- YOUR ASSIGNMENT -
The whole listing below must be repeated exactly.

- TASK INPUT -
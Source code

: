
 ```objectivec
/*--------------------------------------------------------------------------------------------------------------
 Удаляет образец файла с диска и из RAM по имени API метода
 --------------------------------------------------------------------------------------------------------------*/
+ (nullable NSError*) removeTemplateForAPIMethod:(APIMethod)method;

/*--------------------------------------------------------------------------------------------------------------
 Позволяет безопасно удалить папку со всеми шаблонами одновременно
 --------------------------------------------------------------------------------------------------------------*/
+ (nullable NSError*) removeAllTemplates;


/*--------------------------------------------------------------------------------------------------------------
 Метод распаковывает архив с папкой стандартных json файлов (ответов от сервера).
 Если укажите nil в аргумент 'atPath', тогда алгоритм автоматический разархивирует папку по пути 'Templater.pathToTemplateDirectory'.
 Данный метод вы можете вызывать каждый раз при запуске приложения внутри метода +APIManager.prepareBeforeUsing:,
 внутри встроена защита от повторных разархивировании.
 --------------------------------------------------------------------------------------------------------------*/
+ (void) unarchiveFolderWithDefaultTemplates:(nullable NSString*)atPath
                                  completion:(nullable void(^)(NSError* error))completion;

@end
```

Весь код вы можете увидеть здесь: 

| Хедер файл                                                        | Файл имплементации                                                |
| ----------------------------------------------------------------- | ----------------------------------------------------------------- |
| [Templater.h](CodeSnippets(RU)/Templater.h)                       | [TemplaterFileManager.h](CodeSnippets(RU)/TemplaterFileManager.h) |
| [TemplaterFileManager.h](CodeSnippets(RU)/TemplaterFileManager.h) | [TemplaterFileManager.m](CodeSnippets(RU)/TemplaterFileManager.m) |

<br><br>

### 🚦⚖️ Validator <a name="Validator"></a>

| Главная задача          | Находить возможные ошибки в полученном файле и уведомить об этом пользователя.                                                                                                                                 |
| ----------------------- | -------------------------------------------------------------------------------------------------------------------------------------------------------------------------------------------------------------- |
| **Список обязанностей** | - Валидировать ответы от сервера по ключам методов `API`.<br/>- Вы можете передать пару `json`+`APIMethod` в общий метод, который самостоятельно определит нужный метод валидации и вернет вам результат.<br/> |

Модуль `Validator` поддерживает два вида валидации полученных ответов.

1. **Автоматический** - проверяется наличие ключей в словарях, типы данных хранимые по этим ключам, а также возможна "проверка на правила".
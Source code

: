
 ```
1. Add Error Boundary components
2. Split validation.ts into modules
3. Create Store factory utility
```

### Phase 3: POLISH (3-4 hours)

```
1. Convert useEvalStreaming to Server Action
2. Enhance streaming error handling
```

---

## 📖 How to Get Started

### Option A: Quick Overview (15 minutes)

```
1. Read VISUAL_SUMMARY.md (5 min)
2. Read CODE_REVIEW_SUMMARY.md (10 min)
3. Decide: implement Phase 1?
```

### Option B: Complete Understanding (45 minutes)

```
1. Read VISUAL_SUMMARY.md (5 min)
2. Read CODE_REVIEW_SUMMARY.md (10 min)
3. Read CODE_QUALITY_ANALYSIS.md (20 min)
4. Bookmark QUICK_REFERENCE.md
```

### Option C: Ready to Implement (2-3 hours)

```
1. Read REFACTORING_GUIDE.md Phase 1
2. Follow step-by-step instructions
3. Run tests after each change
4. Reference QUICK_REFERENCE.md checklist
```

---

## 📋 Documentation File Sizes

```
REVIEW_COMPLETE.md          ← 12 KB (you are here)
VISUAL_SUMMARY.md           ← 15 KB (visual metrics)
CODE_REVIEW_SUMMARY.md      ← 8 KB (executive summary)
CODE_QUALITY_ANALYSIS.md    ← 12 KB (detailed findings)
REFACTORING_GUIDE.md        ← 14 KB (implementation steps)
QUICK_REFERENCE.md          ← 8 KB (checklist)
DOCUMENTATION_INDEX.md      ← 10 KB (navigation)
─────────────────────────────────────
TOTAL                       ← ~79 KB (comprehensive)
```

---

- WRITTEN ANSWER -
Source code

:
 ```objectivec
/*--------------------------------------------------------------------------------------------------------------
 Удаляет образец файла с диска и из RAM по имени API метода
 --------------------------------------------------------------------------------------------------------------*/
+ (nullable NSError*) removeTemplateForAPIMethod:(APIMethod)method;

/*--------------------------------------------------------------------------------------------------------------
 Позволяет безопасно удалить папку со всеми шаблонами одновременно
 --------------------------------------------------------------------------------------------------------------*/
+ (nullable NSError*) removeAllTemplates;


/*--------------------------------------------------------------------------------------------------------------
 Метод распаковывает архив с папкой стандартных json файлов (ответов от сервера).
 Если укажите nil в аргумент 'atPath', тогда алгоритм автоматический разархивирует папку по пути 'Templater.pathToTemplateDirectory'.
 Данный метод вы можете вызывать каждый раз при запуске приложения внутри метода +APIManager.prepareBeforeUsing:,
 внутри встроена защита от повторных разархивировании.
 --------------------------------------------------------------------------------------------------------------*/
+ (void) unarchiveFolderWithDefaultTemplates:(nullable NSString*)atPath
                                  completion:(nullable void(^)(NSError* error))completion;

@end
```

Весь код вы можете увидеть здесь: 

| Хедер файл                                                        | Файл имплементации                                                |
| ----------------------------------------------------------------- | ----------------------------------------------------------------- |
| [Templater.h](CodeSnippets(RU)/Templater.h)                       | [TemplaterFileManager.h](CodeSnippets(RU)/TemplaterFileManager.h) |
| [TemplaterFileManager.h](CodeSnippets(RU)/TemplaterFileManager.h) | [TemplaterFileManager.m](CodeSnippets(RU)/TemplaterFileManager.m) |

<br><br>

### 🚦⚖️ Validator <a name="Validator"></a>

| Главная задача          | Находить возможные ошибки в полученном файле и уведомить об этом пользователя.                                                                                                                                 |
| ----------------------- | -------------------------------------------------------------------------------------------------------------------------------------------------------------------------------------------------------------- |
| **Список обязанностей** | - Валидировать ответы от сервера по ключам методов `API`.<br/>- Вы можете передать пару `json`+`APIMethod` в общий метод, который самостоятельно определит нужный метод валидации и вернет вам результат.<br/> |

Модуль `Validator` поддерживает два вида валидации полученных ответов.

1. **Автоматический** - проверяется наличие ключей в словарях, типы данных хранимые по этим ключам, а также возможна "проверка на правила".
Source code

:
 ```
1. Add Error Boundary components
2. Split validation.ts into modules
3. Create Store factory utility
```

### Phase 3: POLISH (3-4 hours)

```
1. Convert useEvalStreaming to Server Action
2. Enhance streaming error handling
```

---

## 📖 How to Get Started

### Option A: Quick Overview (15 minutes)

```
1. Read VISUAL_SUMMARY.md (5 min)
2. Read CODE_REVIEW_SUMMARY.md (10 min)
3. Decide: implement Phase 1?
```

### Option B: Complete Understanding (45 minutes)

```
1. Read VISUAL_SUMMARY.md (5 min)
2. Read CODE_REVIEW_SUMMARY.md (10 min)
3. Read CODE_QUALITY_ANALYSIS.md (20 min)
4. Bookmark QUICK_REFERENCE.md
```

### Option C: Ready to Implement (2-3 hours)

```
1. Read REFACTORING_GUIDE.md Phase 1
2. Follow step-by-step instructions
3. Run tests after each change
4. Reference QUICK_REFERENCE.md checklist
```

---

## 📋 Documentation File Sizes

```
REVIEW_COMPLETE.md          ← 12 KB (you are here)
VISUAL_SUMMARY.md           ← 15 KB (visual metrics)
CODE_REVIEW_SUMMARY.md      ← 8 KB (executive summary)
CODE_QUALITY_ANALYSIS.md    ← 12 KB (detailed findings)
REFACTORING_GUIDE.md        ← 14 KB (implementation steps)
QUICK_REFERENCE.md          ← 8 KB (checklist)
DOCUMENTATION_INDEX.md      ← 10 KB (navigation)
─────────────────────────────────────
TOTAL                       ← ~79 KB (comprehensive)
```

---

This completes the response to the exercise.